For one reason or another Cian Healy has had no shortage of interruptions to his playing in the past 12 months.
Last season saw him cited and duly suspended during the RBS 6 Nations having been found guilty of stamping on England tight-head Dan Cole's leg.
The original suspension would have seen him miss the Scotland and France games, but he won an appeal on a technicality and was able to pack down against Les Bleus as a result.
The Leinster front row forward's 2013 Lions' tour was a bit of a disaster, too, his sojourn in Australia having ended as a result of ankle ligament damage sustained against Western Force.
As recently as December 11 he underwent surgery to rectify syndesmosis in his right ankle following an injury he suffered four days earlier while on Heineken Cup duty against Northampton Saints.
The synopsis was that he would be out for eight weeks, but he proved the medics wrong, returning three weeks ahead of schedule.
"I came back quick, it worked out well. I wasn't too happy sitting around doing nothing," Healy said. He revealed that he had always felt the prognosis was unduly pessimistic and set himself the goal of being back for Leinster's final Heineken Cup pool-stage match with the Ospreys.
Asked what he had been able to do to hasten his recovery, he replied: "You can do bits, keep it moving and everything."
The initial fear that he might miss the start of the Six Nations served to sharpen his appetite. "It gave me a nice hunger coming back into it," he said. "I'd a few games to catch up the fitness and I got flogged as well in training before that! Fitness is at a decent place and I'm going in quite fresh so I'm in a happy enough place."
As well as being happy with his fitness, 26-year-old Healy is feeling good about Ireland's preparations, too. Call it the Schmidt Factor, in which he, as a Leinster player, is well versed.
"There's just such a good level of clarity with everything we're doing. Everyone knows what we're supposed to do and where we're supposed to be and training has gone quite well. It's a nice place to be in," he said.
And the new law on scrummaging is something he has embraced.
"I like the new law," Healy smiled. "It takes the heavier prop out of the game and works better for the more powerful. I've been working on it and using parts of it to my ability."
Against Scotland on Sunday afternoon he knows Ireland must front up.
"They're usually very tough," he said. "It's a forward game really and they'd be tough scrummagers and really put it out there. Line-out as well, you really get it put to you. So I expect a fairly heavy challenge in the front five and that to be the gruelling part of the game.
"Hopefully we'll free up a bit of stuff for our outside fellas."
He is under pressure in another area, too, with Jack McGrath turning the heat up on the loose-head side. And with Martin Moore coming through at three, Healy and Mike Ross know there are eager youngsters hoping to take their Leinster and Ireland jerseys.
"The boys have been plugging away for a lot longer than they've been noticed and it's been a case of getting opportunities and taking them and they've done it very well," Healy said.

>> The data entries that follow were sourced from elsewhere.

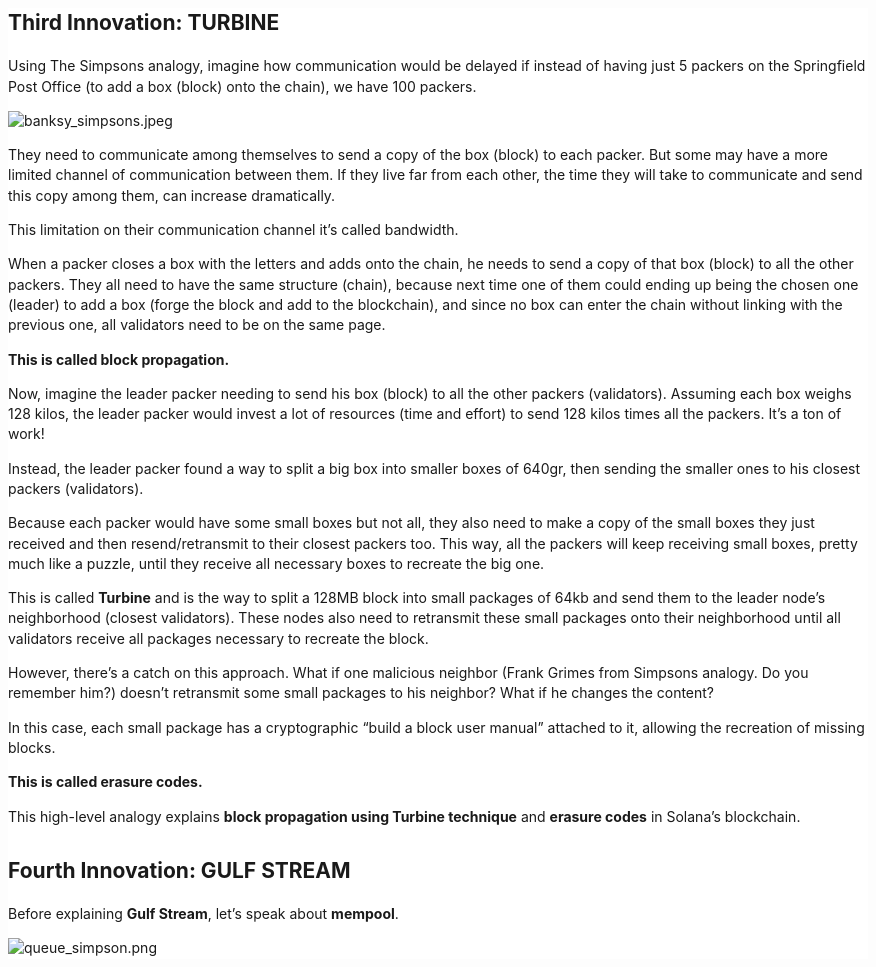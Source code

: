 ## Third Innovation: TURBINE

Using The Simpsons analogy, imagine how communication would be delayed if instead of having just 5 packers on the Springfield Post Office (to add a box (block) onto the chain), we have 100 packers.

![banksy_simpsons.jpeg](https://github.com/figment-networks/datahub-learn/raw/master/assets/banksy_simpsons.jpeg)

They need to communicate among themselves to send a copy of the box (block) to each packer. But some may have a more limited channel of communication between them. If they live far from each other, the time they will take to communicate and send this copy among them, can increase dramatically.

This limitation on their communication channel it’s called bandwidth.

When a packer closes a box with the letters and adds onto the chain, he needs to send a copy of that box (block) to all the other packers. They all need to have the same structure (chain), because next time one of them could ending up being the chosen one (leader) to add a box (forge the block and add to the blockchain), and since no box can enter the chain without linking with the previous one, all validators need to be on the same page.

**This is called block propagation.**

Now, imagine the leader packer needing to send his box (block) to all the other packers (validators). Assuming each box weighs 128 kilos, the leader packer would invest a lot of resources (time and effort) to send 128 kilos times all the packers. It’s a ton of work!

Instead, the leader packer found a way to split a big box into smaller boxes of 640gr, then sending the smaller ones to his closest packers (validators).

Because each packer would have some small boxes but not all, they also need to make a copy of the small boxes they just received and then resend/retransmit to their closest packers too. This way, all the packers will keep receiving small boxes, pretty much like a puzzle, until they receive all necessary boxes to recreate the big one.

This is called **Turbine** and is the way to split a 128MB block into small packages of 64kb and send them to the leader node’s neighborhood (closest validators). These nodes also need to retransmit these small packages onto their neighborhood until all validators receive all packages necessary to recreate the block.

However, there’s a catch on this approach. What if one malicious neighbor (Frank Grimes from Simpsons analogy. Do you remember him?) doesn’t retransmit some small packages to his neighbor? What if he changes the content?

In this case, each small package has a cryptographic “build a block user manual” attached to it, allowing the recreation of missing blocks.

**This is called erasure codes.**

This high-level analogy explains **block propagation using Turbine technique** and **erasure codes** in Solana’s blockchain.

## Fourth Innovation: GULF STREAM

Before explaining **Gulf Stream**, let’s speak about **mempool**.

![queue_simpson.png](https://github.com/figment-networks/datahub-learn/raw/master/assets/queue_simpson.png)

"Those opportunities came in European games and Irish games so when they got the chance to do that they really stood up and showed what they are capable of. There's plenty of talent going around like that, waiting for opportunities, so it's always there and keeps you on your toes."
As with Brian O'Driscoll and Robbie Henshaw's relationship, Healy is willing to share what he knows with his junior partner McGrath.
"We work well together, we're in the gym an awful lot together and on the pitch together working things out, and if we didn't know calls we'd bounce off each other to find out what we're supposed to be doing.We have worked with good unity there," he said.
The season has reached a stage Healy enjoys a lot. "I always look forward to Six Nations, you know? It's the same as any competition. When the Heineken Cup comes around and Six Nations and autumn internationals, it's just a different buzz that you feed off," he added.
"It breaks up a season and gives you a chance to play with different players, with everyone coming in from the provinces and from abroad and everything, it's a great, fresh thing. It gives your rugby an enjoyable lift and the thought of playing at the top, top level around is a big drive for all the lads."